When we set out to select the inaugural Streaming Media 100, our goal was simple: create a list of the most important companies in online video. Actually creating that list was, of course, anything but simple.
We began with a list of nearly 200 companies, from all points in the online video ecosystem — from the record button on a video camera to the play button on the viewing device, and everything in between. Still, as you might expect from a publication that is at least in part a trade magazine, the list is heaviest on companies in the middle of that continuum and lightest on the companies on either end.

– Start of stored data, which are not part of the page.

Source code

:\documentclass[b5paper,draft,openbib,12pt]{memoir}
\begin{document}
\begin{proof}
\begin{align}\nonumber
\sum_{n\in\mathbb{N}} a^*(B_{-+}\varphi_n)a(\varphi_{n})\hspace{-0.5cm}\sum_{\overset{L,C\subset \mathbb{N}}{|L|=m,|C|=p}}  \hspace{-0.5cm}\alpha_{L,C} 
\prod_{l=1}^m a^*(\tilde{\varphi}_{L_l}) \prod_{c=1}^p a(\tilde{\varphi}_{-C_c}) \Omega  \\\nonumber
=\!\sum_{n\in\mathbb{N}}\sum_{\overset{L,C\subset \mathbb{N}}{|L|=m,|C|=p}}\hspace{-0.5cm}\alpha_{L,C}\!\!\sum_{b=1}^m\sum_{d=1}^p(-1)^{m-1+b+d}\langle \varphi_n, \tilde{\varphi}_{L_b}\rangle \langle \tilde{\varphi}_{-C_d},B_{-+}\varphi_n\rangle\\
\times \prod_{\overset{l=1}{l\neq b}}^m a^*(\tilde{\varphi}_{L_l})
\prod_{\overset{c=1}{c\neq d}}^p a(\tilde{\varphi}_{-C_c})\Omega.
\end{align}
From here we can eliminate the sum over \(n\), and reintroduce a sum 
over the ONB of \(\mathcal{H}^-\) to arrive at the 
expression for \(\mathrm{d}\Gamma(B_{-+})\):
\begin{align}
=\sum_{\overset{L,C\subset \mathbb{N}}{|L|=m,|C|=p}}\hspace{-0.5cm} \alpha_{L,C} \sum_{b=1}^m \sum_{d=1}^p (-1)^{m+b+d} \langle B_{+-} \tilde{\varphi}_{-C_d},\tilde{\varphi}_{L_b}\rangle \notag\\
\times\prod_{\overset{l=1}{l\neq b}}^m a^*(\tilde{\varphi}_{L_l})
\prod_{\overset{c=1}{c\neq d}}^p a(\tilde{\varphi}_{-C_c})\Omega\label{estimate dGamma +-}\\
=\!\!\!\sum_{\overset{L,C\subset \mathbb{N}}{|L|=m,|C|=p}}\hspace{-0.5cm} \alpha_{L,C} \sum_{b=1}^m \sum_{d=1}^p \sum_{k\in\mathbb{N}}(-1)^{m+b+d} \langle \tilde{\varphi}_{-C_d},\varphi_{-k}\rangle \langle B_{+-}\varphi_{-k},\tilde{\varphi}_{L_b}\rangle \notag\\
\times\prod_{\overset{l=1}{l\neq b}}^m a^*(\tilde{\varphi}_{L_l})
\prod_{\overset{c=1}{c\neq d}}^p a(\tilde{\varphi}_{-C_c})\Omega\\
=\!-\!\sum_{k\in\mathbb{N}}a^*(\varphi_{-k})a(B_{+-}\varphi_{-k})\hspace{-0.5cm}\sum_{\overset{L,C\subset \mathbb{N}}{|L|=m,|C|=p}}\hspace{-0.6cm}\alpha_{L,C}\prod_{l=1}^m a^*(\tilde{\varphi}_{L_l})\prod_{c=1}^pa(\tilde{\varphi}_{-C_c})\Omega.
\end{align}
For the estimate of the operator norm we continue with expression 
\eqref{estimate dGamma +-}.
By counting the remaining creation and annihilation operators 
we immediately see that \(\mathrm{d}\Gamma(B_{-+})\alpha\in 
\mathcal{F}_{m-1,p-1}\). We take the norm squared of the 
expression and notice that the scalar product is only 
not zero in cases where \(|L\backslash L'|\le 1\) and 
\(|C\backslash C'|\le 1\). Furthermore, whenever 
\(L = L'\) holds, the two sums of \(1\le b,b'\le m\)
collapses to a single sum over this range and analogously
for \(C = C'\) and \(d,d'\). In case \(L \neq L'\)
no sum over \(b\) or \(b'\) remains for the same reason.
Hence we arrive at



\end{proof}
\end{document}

We considered developing a list of empirically verifiable criteria against which to evaluate each company, but then we realized that was a fool’s errand. While it might ensure against criticism, it wouldn’t in and of itself give the list any more value than what we ended up doing, which was to ask 10 industry experts — all regular contributors to Streaming Media — to provide us with a list of nominees to which we would all assign a value of 0 to 5; 0 being “doesn’t belong on the list at all” and 5 being “the list would be suspect without it.” Then we averaged all the judges’ scores for our final ranking. (In case you’re wondering, only one company — YouTube — scored a perfect 5.)
We wanted to create a list that would be both representative and thought-provoking, which means that hopefully you’ll respond to entries with “huh?” at least as often as you respond with "duh.” That doesn’t mean we included all the left-field suggestions from our judges. For instance, TED.com’s successful video offering—the pricey, some even say elitist, conference puts videos of every one of its inspiring talks online, for free — could teach a few of the larger social video sharing sites a few things about how to lay out content, says Streaming Media contributing editor Jose Castillo. In the end, though, TED didn’t make the cut, simply because its impact on online video hasn’t been felt as deeply as perhaps it should have been.
Does that mean we only included companies that have had an undeniable impact on the industry? Not necessarily. At least one small company made the final cut simply because it has not only survived but thrived for 13 years, through not one but two tech bubbles, growing slowly but surely, not via venture capital but internal reinvestment, based not in Silicon Valley, New York, or Hollywood but in Detroit. PowerStream may not have the most customers, and it didn’t invent any groundbreaking technology, but it deserves recognition nonetheless.
So if any of the companies in the first annual Streaming Media 100 have you scratching your head, take the time to do a little research and find out what they’re all about. You just might be surprised.